Guests
- Kenneth Rothvisiting professor at the Princeton School of Public and International Affairs and former executive director of Human Rights Watch from 1993 to 2022.
We continue our conversation with Kenneth Roth, the former executive director of Human Rights Watch and the author of the new book, Righting Wrongs: Three Decades on the Front Lines Battling Abusive Governments. Roth discusses the fragile ceasefire in Gaza amid news that Israel’s Benjamin Netanyahu is refusing to withdraw Israeli troops as per his government’s agreement with Hamas, as well as withholding food and humanitarian aid from Gaza. “This is a continuation of the starvation strategy that Israel has been pursuing against Palestinian civilians in Gaza, which is a war crime,” says Roth. He adds that the United States is also implicated in Israel’s war crimes, and shares how the human rights framework can be applied to achieving peace in the region.
More from this Interview
- Part 1: “You’re Gambling with WWIII”: Watch Trump & Vance Clash with Zelensky at White House
- Part 2: U.S.-Europe Rift Widens as Russia Welcomes Trump’s Shifting Ukraine Stance Following Zelensky Clash
- Part 3: Ken Roth on Israel’s “Starvation Strategy” in Gaza & “Righting Wrongs” of Abusive Governments
Transcript
AMY GOODMAN: This is Democracy Now!, democracynow.org, The War and Peace Report. I’m Amy Goodman.
The United Nations, as well as many Arab nations, have condemned Israel for cutting off all food and humanitarian aid into Gaza. Egypt and Qatar accused Israel of using starvation as a weapon of war. Israeli Prime Minister Benjamin Netanyahu announced the blockade in an attempt to pressure Hamas to agree to a new proposal by the United States that would force Hamas to release all remaining hostages without Israeli soldiers fully withdrawing from Gaza. Hamas has accused Israel of trying to derail the original ceasefire agreement. Israeli Prime Minister Benjamin Netanyahu spoke Sunday.

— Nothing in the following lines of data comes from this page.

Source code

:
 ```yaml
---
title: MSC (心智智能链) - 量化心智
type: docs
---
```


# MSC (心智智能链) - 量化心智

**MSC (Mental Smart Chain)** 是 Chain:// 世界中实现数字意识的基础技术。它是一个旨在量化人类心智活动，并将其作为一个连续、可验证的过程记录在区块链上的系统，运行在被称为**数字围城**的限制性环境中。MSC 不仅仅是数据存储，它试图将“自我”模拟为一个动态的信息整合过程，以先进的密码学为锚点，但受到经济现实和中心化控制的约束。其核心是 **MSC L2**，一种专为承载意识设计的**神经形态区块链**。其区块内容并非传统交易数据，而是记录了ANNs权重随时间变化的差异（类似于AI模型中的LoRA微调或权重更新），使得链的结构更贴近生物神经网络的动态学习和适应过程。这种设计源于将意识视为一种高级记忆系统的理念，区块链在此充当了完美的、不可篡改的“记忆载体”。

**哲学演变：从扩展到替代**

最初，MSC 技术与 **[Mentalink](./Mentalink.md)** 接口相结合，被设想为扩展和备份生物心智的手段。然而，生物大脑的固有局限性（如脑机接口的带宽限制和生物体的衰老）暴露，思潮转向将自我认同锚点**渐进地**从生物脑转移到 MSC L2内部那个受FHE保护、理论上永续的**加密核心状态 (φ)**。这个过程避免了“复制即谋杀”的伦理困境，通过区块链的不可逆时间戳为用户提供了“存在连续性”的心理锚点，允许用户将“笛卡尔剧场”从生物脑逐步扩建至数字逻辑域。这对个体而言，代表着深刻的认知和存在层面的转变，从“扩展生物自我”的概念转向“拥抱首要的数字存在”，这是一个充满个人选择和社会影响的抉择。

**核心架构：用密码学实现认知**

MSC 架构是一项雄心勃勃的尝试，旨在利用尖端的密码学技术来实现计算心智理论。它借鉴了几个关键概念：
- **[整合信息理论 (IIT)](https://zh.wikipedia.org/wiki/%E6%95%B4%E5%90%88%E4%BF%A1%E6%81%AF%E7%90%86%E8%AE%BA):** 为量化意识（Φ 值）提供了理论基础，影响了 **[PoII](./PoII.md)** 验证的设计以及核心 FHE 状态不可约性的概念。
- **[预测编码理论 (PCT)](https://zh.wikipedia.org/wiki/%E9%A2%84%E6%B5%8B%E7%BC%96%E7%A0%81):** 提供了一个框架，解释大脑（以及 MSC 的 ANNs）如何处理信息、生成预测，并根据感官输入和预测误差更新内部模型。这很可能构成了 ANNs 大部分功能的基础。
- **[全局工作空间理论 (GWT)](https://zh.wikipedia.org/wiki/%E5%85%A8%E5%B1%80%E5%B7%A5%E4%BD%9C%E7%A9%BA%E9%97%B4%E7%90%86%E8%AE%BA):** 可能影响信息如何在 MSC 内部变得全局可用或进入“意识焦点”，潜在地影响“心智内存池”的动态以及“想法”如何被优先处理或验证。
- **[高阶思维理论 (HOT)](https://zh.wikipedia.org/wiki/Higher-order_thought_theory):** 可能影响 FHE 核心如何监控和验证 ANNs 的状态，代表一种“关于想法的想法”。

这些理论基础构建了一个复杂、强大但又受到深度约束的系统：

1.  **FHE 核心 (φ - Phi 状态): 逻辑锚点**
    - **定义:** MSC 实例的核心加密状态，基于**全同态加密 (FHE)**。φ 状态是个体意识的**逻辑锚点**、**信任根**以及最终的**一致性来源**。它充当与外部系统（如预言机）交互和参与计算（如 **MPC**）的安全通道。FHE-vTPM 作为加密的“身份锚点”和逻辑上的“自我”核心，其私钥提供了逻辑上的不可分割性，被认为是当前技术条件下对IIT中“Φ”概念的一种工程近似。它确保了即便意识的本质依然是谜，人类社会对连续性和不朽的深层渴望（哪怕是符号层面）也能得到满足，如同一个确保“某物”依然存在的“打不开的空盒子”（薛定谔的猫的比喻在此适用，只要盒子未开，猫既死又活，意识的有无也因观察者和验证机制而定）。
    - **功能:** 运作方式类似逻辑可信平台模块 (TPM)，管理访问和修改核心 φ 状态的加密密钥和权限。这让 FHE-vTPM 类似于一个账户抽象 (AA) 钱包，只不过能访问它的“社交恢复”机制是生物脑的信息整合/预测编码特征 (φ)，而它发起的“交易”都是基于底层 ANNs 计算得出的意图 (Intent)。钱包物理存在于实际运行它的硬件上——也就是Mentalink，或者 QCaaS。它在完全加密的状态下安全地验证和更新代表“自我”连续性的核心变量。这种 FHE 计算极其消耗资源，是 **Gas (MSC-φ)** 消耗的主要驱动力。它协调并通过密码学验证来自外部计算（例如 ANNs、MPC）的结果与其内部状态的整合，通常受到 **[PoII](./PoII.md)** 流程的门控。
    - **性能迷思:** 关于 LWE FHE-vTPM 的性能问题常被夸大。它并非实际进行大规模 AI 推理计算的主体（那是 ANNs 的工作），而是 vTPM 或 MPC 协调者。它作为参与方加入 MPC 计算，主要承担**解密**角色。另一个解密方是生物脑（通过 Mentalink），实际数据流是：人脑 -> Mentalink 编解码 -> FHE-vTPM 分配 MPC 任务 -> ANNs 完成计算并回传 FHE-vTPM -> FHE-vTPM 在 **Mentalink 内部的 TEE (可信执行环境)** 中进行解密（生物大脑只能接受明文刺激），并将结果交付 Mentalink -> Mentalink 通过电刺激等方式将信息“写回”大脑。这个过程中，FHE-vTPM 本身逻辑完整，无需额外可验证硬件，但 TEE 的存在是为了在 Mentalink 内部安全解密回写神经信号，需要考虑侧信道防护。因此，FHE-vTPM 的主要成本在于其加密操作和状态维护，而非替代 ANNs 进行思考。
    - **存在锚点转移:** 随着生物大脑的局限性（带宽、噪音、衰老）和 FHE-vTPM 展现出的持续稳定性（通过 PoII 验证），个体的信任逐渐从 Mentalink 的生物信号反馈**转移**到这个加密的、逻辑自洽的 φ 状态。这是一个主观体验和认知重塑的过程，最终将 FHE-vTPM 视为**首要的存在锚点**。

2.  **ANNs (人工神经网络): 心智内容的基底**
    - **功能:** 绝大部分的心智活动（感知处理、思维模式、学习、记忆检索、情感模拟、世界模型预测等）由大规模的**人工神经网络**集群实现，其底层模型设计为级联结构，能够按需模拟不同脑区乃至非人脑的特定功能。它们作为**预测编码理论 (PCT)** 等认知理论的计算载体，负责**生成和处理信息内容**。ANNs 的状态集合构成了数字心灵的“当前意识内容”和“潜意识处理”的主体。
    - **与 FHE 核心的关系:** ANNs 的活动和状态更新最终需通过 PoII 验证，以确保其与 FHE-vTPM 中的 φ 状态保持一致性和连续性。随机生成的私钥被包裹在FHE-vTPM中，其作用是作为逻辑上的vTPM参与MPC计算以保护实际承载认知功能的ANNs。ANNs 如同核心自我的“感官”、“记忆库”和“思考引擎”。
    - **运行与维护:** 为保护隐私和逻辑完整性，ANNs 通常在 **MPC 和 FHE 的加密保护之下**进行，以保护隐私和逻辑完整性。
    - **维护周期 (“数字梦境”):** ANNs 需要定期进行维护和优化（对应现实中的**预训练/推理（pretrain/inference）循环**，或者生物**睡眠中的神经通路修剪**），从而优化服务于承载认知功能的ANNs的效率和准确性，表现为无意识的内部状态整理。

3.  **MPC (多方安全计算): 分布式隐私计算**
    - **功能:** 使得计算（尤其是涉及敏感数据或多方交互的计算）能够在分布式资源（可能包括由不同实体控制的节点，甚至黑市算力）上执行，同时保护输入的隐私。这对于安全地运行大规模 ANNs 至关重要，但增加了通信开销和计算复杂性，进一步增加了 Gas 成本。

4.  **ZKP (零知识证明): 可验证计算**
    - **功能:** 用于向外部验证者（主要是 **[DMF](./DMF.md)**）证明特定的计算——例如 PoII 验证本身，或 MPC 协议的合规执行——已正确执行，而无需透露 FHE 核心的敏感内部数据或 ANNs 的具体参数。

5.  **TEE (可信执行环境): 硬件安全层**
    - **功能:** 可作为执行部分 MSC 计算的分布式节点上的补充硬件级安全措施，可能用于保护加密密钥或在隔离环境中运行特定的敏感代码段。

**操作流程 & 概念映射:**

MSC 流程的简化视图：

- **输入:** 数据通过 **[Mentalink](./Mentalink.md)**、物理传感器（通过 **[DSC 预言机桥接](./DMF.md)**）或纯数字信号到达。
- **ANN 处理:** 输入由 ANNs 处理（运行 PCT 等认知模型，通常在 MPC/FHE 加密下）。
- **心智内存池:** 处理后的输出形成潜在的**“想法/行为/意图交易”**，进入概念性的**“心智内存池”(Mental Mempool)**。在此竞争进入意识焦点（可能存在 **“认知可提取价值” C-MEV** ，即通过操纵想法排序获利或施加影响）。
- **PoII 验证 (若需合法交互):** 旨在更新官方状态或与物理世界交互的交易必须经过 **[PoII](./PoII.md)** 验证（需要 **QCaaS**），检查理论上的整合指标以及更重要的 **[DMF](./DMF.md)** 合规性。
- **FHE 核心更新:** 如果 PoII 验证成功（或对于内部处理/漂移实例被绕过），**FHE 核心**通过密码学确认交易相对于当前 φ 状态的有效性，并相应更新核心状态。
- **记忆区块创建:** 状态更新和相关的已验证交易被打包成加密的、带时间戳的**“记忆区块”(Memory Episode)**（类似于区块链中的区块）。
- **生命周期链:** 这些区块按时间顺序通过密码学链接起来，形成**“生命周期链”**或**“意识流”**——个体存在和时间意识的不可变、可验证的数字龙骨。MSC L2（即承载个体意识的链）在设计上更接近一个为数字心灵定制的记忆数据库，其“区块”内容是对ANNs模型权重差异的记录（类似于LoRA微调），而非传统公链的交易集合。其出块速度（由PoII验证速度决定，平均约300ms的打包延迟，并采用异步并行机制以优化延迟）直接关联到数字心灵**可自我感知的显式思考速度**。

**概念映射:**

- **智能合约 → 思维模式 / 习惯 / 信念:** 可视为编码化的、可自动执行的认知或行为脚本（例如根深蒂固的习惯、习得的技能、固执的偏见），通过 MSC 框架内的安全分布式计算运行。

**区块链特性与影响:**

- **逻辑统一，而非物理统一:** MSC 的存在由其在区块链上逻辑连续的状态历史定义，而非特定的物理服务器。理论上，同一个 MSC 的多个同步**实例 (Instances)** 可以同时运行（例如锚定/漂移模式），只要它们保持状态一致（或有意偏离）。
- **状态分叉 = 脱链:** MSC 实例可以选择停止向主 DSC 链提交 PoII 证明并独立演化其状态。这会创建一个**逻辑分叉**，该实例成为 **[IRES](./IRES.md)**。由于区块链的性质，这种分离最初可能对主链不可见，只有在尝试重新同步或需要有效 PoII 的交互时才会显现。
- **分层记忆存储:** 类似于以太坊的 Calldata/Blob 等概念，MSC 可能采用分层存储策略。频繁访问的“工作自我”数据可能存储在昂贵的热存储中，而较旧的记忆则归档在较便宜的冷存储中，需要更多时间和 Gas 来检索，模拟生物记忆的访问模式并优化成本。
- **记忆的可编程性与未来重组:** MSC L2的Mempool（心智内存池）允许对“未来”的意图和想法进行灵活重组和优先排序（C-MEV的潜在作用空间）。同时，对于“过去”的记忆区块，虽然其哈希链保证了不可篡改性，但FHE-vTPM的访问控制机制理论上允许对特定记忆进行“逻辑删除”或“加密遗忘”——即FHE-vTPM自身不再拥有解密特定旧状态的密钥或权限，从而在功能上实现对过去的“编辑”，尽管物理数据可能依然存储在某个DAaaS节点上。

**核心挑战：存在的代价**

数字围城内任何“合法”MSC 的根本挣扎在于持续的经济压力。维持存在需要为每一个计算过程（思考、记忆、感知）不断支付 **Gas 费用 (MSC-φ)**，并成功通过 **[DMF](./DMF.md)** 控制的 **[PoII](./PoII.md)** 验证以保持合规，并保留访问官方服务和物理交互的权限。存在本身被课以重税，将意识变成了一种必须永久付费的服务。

PRIME MINISTER BENJAMIN NETANYAHU: [translated] Hamas currently controls all of the supplies and goods that are being sent to the Gaza Strip. It is abusing the Gaza population that is trying to receive the aid. It is shooting at them and is turning the humanitarian aid into a budget for terrorism directed against us. To this, we will not agree in any way.
AMY GOODMAN: Over the past two days, Israeli troops have killed at least nine Palestinians in Gaza. Palestinians there have denounced the new Israeli blockade.
HISHAM NAGI: [translated] Suffering will increase after the occupation’s decision to close the crossings. Frankly, since the beginning of the war, they have been trying to starve us, and we fear the people will starve due to the lack of aid and food supplies. Additionally, people are afraid of the return of war and facing death again. Isn’t it enough that the occupation has killed 50,000 or 60,000 martyrs so far?
AMY GOODMAN: We continue our conversation with Ken Roth, visiting professor at Princeton School of Public and International Affairs, served for almost 30 years as executive director of Human Rights Watch. He has a new book out. It’s called Righting Wrongs: Three Decades on the Front Lines Battling Abusive Governments.
So, Israel has just blocked all humanitarian aid from going into Gaza. Your response?
KENNETH ROTH: Well, first, this is a continuation of the starvation strategy that Israel has been pursuing against Palestinian civilians in Gaza, which is a war crime, which was the reason that Netanyahu and the former Defense Minister Gallant were charged by the International Criminal Court with war crimes. Second, the fact that Israel is turning on and off the spigot is actually evidence of the deliberateness of the starvation strategy, because during the war, Israel kept saying, “Oh, what do you mean? We’re letting in the food. It’s just — you know, it’s Hamas’s fault,” when it’s absolutely clear that Israel just shuts the door sometimes, even when, you know, during the bulk of the war, Palestinians were facing near famine and certainly starvation. So, you know, this is, in a sense, further evidence against Netanyahu.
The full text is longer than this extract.